Pour le personnage de Mc Cash, Caryl Férey s’est inspiré d’un ami proche, Lionel C., qui l’a d’ailleurs récemment accompagné en Russie, comme il le raconte dans “Norilsk” (2017). C’est un anti-héros qui est à l’opposé du "socialement inséré", qui a choisi d’observer un décalage avec les réalités d’un monde trop lisse à son goût. Mc Cash n’est pas un rebelle, il est juste indifférent aux ordres et aux règles. Il ne se laisse impressionner par personne, fussent-ils haut-placés. On le constate par son attitude face à la commissaire Trémaudan, sa supérieure hiérarchique. Quant aux coupables, il a aussi ses propres critères. Peut-être parce qu’il lit les écrits du philosophe Nietzsche, qu’il n’approuve pas toujours. Son nom pourrait se lire tel "cash" (direct) ou "macache" (rien du tout).

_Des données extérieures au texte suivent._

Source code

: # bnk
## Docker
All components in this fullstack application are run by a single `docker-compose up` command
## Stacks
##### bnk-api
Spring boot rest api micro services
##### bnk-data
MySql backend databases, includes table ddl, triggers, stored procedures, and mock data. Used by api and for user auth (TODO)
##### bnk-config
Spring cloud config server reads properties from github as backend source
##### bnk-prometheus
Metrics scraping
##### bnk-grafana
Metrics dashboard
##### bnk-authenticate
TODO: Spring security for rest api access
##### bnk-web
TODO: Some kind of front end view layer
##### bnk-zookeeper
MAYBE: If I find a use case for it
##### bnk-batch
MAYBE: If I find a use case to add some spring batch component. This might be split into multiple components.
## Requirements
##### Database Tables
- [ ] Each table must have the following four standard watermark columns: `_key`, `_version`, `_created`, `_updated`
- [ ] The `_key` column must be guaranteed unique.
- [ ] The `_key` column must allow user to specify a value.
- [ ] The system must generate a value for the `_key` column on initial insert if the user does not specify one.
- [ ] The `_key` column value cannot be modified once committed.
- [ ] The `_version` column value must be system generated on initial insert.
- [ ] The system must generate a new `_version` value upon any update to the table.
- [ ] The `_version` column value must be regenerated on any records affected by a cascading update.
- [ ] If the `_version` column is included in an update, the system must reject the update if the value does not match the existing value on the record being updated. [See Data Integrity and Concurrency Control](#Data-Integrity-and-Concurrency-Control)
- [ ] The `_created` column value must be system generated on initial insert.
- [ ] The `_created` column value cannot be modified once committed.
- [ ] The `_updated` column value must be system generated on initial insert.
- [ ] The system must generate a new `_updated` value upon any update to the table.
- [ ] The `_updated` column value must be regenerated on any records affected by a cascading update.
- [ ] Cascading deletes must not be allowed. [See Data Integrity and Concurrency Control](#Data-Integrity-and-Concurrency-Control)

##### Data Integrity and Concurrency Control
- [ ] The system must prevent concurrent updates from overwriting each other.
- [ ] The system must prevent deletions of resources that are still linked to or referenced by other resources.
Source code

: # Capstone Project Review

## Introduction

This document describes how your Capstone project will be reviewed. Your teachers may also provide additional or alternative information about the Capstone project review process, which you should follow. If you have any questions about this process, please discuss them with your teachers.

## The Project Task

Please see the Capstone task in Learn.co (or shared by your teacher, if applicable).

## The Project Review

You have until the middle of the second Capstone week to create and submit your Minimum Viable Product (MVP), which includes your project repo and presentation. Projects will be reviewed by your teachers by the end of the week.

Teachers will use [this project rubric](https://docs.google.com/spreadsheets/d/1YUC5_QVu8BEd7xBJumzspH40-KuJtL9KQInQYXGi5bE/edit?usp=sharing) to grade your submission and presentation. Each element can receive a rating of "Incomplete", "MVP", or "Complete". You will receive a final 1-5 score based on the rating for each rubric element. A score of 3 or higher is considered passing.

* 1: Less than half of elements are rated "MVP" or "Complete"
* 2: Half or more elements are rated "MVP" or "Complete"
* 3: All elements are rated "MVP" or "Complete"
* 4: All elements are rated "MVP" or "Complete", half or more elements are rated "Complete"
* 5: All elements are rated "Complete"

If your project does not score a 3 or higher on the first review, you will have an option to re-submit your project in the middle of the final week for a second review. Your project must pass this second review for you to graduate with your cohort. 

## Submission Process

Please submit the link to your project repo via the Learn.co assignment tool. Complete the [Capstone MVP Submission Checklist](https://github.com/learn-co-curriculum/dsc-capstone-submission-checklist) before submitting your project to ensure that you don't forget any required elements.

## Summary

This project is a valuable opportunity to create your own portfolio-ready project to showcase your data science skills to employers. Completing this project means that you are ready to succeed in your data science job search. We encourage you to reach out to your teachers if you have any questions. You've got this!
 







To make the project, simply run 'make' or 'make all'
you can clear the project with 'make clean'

Dans cette intrigue, nous suivons la cavale – façon road movie – d’un jeune couple. S’ils sont déterminés à s’en sortir, ne les imaginons pas tels Bonnie & Clyde. Car s’il y a de la rage chez Fred, il est conscient de ses faiblesses, et n’a aucun instinct de tueur. Quant à Alice, la liberté est une nécessité vitale pour elle, et on la sent plus forte que Fred. De Rennes à la pointe nord-finistérienne, puis de la presqu’île de Crozon vers les îles du Ponant en Bretagne-sud, c’est à une balade bretonne que nous invitent les tribulations du couple. Un territoire que l’auteur connaît bien, moins exotique que ses voyages au bout du monde, mais dont il se sert d’une manière qu’on pourra trouver malicieuse. Louvigné-du-Désert, Trégarvan ou Locmaria-Plouzané valent bien d’autres destinations.
La tonalité rythmée, c’est toujours un atout favorable pour un polar. Elle est servie ici par un découpage scénique qui nous permet de suivre le couple, Mc Cash et Luis le Basque. Malgré ses côtés sombres, c’est finalement un récit enjoué et souple qui nous est raconté. Dans un genre différent des best-sellers de Caryl Férey peut-être, mais pas moins réussi. On a hâte de retrouver prochainement l’insolite Mc Cash.